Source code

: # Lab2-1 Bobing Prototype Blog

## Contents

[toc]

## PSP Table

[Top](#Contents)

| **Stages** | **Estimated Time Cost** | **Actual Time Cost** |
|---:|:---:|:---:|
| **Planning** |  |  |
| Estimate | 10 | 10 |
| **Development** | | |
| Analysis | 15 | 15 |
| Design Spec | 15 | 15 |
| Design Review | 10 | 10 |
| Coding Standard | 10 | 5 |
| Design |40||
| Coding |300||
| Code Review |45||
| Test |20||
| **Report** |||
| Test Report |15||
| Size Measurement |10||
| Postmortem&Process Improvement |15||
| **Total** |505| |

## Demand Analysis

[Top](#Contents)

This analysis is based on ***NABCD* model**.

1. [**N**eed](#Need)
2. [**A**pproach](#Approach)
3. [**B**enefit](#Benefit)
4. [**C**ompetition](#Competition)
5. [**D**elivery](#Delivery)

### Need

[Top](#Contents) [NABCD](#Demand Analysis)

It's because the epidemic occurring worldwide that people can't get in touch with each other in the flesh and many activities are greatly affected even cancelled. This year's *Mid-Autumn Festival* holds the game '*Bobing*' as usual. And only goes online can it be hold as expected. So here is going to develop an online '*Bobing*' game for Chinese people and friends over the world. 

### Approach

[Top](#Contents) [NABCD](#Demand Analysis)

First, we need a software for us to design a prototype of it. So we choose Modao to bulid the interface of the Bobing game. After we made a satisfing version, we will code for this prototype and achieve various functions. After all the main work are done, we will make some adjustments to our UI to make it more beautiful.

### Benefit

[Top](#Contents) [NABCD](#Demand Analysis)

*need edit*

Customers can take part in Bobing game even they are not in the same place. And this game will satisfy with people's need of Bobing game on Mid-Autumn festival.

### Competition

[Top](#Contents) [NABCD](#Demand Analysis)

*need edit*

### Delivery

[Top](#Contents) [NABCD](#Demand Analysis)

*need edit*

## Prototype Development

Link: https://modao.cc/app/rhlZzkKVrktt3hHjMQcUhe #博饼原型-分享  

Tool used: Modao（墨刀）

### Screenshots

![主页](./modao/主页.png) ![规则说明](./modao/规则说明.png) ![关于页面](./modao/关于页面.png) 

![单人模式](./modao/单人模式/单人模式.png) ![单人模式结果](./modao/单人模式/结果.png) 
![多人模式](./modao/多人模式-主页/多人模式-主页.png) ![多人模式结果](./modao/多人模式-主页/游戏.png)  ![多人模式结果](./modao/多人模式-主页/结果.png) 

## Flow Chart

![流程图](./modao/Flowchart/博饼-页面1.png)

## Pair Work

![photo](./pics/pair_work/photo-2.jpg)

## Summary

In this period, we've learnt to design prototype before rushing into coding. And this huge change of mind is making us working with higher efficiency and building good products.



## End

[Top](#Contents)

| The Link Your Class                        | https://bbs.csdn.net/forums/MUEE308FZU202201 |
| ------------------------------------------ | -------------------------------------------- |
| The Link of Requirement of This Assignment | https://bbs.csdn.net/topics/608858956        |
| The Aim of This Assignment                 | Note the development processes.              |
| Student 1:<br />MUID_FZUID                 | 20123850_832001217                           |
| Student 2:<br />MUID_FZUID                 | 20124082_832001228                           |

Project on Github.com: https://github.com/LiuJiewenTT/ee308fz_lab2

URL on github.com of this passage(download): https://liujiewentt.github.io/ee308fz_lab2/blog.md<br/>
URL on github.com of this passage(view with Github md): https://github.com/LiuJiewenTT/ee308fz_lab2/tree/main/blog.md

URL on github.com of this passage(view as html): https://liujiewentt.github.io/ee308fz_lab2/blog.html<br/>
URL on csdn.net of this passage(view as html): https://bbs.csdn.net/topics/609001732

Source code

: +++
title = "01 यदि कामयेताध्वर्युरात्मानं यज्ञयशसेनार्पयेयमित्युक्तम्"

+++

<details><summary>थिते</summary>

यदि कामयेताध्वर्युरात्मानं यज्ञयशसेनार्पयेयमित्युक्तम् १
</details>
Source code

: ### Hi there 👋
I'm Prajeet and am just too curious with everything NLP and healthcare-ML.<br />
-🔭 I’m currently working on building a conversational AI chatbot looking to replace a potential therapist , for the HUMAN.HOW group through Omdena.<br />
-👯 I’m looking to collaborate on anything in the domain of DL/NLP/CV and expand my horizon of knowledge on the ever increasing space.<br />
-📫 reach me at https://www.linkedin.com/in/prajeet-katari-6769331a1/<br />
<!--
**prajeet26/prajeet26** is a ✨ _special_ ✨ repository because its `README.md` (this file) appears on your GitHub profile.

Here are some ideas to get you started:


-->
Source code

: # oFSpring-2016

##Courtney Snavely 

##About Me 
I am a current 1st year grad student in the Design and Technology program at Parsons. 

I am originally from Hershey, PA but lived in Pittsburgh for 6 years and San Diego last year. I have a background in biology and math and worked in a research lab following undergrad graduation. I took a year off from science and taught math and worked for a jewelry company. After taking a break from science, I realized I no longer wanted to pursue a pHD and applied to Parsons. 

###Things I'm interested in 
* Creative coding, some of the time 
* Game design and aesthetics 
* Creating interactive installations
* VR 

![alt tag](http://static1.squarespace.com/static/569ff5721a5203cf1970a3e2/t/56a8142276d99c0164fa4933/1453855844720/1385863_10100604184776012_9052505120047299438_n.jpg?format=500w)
+++++
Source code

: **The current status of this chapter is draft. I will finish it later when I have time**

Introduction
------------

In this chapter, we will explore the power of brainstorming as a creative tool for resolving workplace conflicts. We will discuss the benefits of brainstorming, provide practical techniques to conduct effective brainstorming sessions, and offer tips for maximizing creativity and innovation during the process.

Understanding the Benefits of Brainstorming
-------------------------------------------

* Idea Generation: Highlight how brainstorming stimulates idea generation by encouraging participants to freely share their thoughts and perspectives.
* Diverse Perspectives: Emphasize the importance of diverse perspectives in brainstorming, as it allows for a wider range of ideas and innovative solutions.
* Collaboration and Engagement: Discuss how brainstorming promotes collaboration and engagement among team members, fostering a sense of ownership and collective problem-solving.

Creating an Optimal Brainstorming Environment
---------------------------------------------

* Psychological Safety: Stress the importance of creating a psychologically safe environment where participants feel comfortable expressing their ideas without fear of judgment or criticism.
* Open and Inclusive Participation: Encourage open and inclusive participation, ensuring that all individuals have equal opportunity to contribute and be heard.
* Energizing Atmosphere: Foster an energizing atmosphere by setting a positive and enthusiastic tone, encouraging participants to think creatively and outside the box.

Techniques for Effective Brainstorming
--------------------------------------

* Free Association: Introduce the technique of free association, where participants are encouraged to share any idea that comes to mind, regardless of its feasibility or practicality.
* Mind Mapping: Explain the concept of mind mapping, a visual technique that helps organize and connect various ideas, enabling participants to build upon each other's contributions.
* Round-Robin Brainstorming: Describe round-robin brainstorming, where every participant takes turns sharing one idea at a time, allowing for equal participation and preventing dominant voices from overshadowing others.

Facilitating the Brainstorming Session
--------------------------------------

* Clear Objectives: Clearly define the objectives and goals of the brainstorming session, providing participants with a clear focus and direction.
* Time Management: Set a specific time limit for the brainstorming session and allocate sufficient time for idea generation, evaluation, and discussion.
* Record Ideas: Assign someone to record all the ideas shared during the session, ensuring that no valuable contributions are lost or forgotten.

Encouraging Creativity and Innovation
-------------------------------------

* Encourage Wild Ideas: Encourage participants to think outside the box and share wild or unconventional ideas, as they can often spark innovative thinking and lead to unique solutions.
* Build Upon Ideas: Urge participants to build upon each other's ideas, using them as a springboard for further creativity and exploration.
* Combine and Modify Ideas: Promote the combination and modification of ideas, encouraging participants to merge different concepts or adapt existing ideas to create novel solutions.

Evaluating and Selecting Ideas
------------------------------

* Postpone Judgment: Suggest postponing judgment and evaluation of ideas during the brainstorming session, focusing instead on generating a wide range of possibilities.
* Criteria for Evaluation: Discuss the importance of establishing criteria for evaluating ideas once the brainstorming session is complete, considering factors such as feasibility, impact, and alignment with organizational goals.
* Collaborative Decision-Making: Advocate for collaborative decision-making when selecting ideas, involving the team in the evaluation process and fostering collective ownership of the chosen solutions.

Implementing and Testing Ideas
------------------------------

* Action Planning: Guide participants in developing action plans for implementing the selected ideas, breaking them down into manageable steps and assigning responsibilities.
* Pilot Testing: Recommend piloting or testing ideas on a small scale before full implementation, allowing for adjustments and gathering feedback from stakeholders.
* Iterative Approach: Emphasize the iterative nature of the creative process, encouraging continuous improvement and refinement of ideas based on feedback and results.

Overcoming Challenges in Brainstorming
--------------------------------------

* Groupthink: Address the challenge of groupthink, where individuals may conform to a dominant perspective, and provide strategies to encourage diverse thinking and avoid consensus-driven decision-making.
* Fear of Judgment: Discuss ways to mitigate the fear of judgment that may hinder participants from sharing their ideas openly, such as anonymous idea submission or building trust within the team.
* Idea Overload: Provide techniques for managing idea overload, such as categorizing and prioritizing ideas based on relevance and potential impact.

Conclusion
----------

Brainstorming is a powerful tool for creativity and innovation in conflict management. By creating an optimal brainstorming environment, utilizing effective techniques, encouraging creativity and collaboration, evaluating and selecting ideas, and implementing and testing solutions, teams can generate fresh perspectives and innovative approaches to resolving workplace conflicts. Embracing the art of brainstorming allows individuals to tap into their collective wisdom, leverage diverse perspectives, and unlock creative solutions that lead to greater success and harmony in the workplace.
+++++
- **Exercise objective**
In the listing above, locate the line with "judgment or criticism." and the line with "creativity and exploration.", then extract exactly those lines and every line between them, and nothing more.

- **Problem solution**
* Psychological Safety: Stress the importance of creating a psychologically safe environment where participants feel comfortable expressing their ideas without fear of judgment or criticism.
* Open and Inclusive Participation: Encourage open and inclusive participation, ensuring that all individuals have equal opportunity to contribute and be heard.
* Energizing Atmosphere: Foster an energizing atmosphere by setting a positive and enthusiastic tone, encouraging participants to think creatively and outside the box.

Techniques for Effective Brainstorming
--------------------------------------

* Free Association: Introduce the technique of free association, where participants are encouraged to share any idea that comes to mind, regardless of its feasibility or practicality.
* Mind Mapping: Explain the concept of mind mapping, a visual technique that helps organize and connect various ideas, enabling participants to build upon each other's contributions.
* Round-Robin Brainstorming: Describe round-robin brainstorming, where every participant takes turns sharing one idea at a time, allowing for equal participation and preventing dominant voices from overshadowing others.

Facilitating the Brainstorming Session
--------------------------------------

* Clear Objectives: Clearly define the objectives and goals of the brainstorming session, providing participants with a clear focus and direction.
* Time Management: Set a specific time limit for the brainstorming session and allocate sufficient time for idea generation, evaluation, and discussion.
* Record Ideas: Assign someone to record all the ideas shared during the session, ensuring that no valuable contributions are lost or forgotten.

Encouraging Creativity and Innovation
-------------------------------------

* Encourage Wild Ideas: Encourage participants to think outside the box and share wild or unconventional ideas, as they can often spark innovative thinking and lead to unique solutions.
* Build Upon Ideas: Urge participants to build upon each other's ideas, using them as a springboard for further creativity and exploration.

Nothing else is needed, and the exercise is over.